Echec
de la séance du 12 mai à la l’hémicycle:La
mouvance enfin soulagée .
Les députés
de la mouvance ont erré hier pendant 10 heures, sans pouvoir
mettre en œuvre leur stratégie pour l’élection
des membres restants du bureau de l’Assemblée nationale.
N’eût été la décision Dcc 03-078
de la Cour constitutionnelle tombée tard la nuit, les mouvanciers
se seraient rendus à l’évidence des limites
de leur initiative.
Malgré
le refus de la doyenne d’âge de convoquer l’Assemblée
nationale (An) pour le lundi 12 mai 2003 sur demande de 49 députés,
ces derniers étaient présents néanmoins à
Porto-Novo, certainement pour mettre en œuvre une stratégie
pouvant permettre de sortir de cette crise qui risque de bloquer
le fonctionnement des institutions. La journée du lundi
a été très longue pour les uns et les autres.
Tantôt les mouvanciers rentrent dans l’hémicycle
pour la plénière, tantôt, ils ressortent en
vue de continuer les concertations. Chacun est sur ses gardes.

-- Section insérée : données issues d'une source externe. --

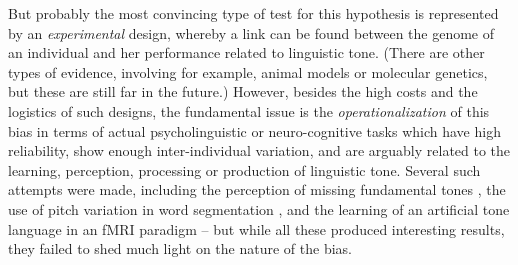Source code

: \documentclass[twoside,onecolumn]{article}
\begin{document}
But probably the most convincing type of test for this hypothesis is represented by an \emph{experimental} design, whereby a link can be found between the genome of an individual and her performance related to linguistic tone.
(There are other types of evidence, involving for example, animal models or molecular genetics, but these are still far in the future.)
However, besides the high costs and the logistics of such designs, the fundamental issue is the \emph{operationalization} of this bias in terms of actual psycholinguistic or neuro-cognitive tasks which have high reliability, show enough inter-individual variation, and are arguably related to the learning, perception, processing or production of linguistic tone.
Several such attempts were made, including the perception of missing fundamental tones \citep{ladd_missingfund_2013}, the use of pitch variation in word segmentation \citep{caldwellharris_factors_2015}, and the learning of an artificial tone language in an fMRI paradigm \citep{asaridou_repetition_2016} -- but while all these produced interesting results, they failed to shed much light on the nature of the bias.
\end{document}
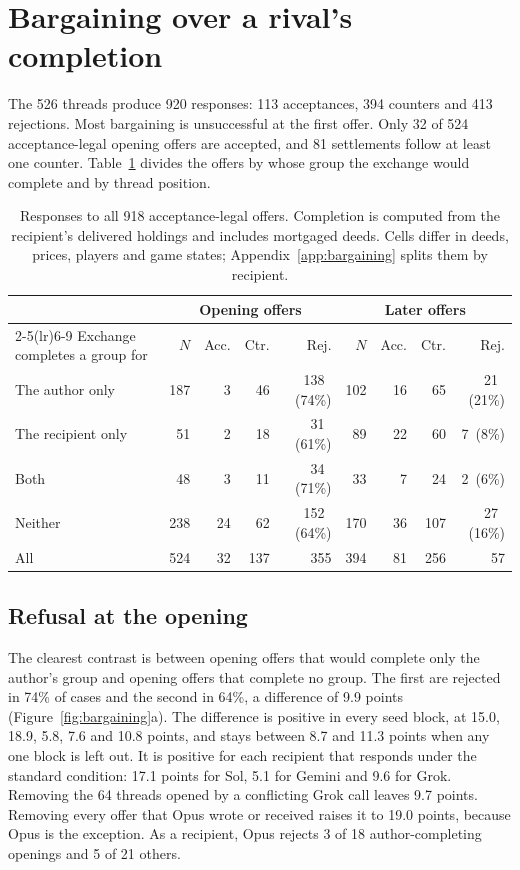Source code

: \section{Bargaining over a rival's completion}
\label{sec:bargaining}

The 526 threads produce 920 responses: 113 acceptances, 394 counters and 413 rejections. Most bargaining is unsuccessful at the first offer. Only 32 of 524 acceptance-legal opening offers are accepted, and 81 settlements follow at least one counter. Table~\ref{tab:census} divides the offers by whose group the exchange would complete and by thread position.

\begin{table}[t]
\centering\small
\begin{tabular}{@{}lrrrrrrrr@{}}
\toprule
& \multicolumn{4}{c}{Opening offers} & \multicolumn{4}{c}{Later offers}\\
\cmidrule(lr){2-5}\cmidrule(lr){6-9}
Exchange completes a group for & $N$ & Acc. & Ctr. & Rej. & $N$ & Acc. & Ctr. & Rej.\\
\midrule
The author only & 187 & 3 & 46 & 138 \,(74\%) & 102 & 16 & 65 & 21 \,(21\%)\\
The recipient only & 51 & 2 & 18 & 31 \,(61\%) & 89 & 22 & 60 & 7 \,(8\%)\\
Both & 48 & 3 & 11 & 34 \,(71\%) & 33 & 7 & 24 & 2 \,(6\%)\\
Neither & 238 & 24 & 62 & 152 \,(64\%) & 170 & 36 & 107 & 27 \,(16\%)\\
\midrule
All & 524 & 32 & 137 & 355 & 394 & 81 & 256 & 57\\
\bottomrule
\end{tabular}
\caption{Responses to all 918 acceptance-legal offers. Completion is computed from the recipient's delivered holdings and includes mortgaged deeds. Cells differ in deeds, prices, players and game states; Appendix~\ref{app:bargaining} splits them by recipient.}
\label{tab:census}
\end{table}

\subsection{Refusal at the opening}

The clearest contrast is between opening offers that would complete only the author's group and opening offers that complete no group. The first are rejected in 74\% of cases and the second in 64\%, a difference of 9.9 points (Figure~\ref{fig:bargaining}a). The difference is positive in every seed block, at 15.0, 18.9, 5.8, 7.6 and 10.8 points, and stays between 8.7 and 11.3 points when any one block is left out. It is positive for each recipient that responds under the standard condition: 17.1 points for Sol, 5.1 for Gemini and 9.6 for Grok. Removing the 64 threads opened by a conflicting Grok call leaves 9.7 points. Removing every offer that Opus wrote or received raises it to 19.0 points, because Opus is the exception. As a recipient, Opus rejects 3 of 18 author-completing openings and 5 of 21 others.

Aucun mot à la presse, c’est plutôt des signes
de main pour clamer son innocence.
Un point de presse est annoncée à la salle de réunion
du groupe parlementaire Prd. Le député Timothée
Zannou entouré de quatre de ses collègues, annonce
: « La mouvance ne nous associe pas aux différentes
rencontres », avant de déclarer : « le Prd
estime que le président élu peu convoquer une plénière.
La doyenne aussi n’a pas convoqué la plénière
alors que nous l’avons saisi au même titre que les
autres mouvanciers ». A la question de savoir la base juridique
qui autorise le nouveau président élu à convoquer
une plénière dans ce cas de figure, le député
Zannou avoue : « l’élection du président
est l’acte politique, il a été posé
; quant à la passation de service, elle oriente vers l’acte
administratif ». Selon lui, tout acte que le président
Idji Kolawolé posera est légal. Juste après
ce point de presse, les députés Prd se retirent.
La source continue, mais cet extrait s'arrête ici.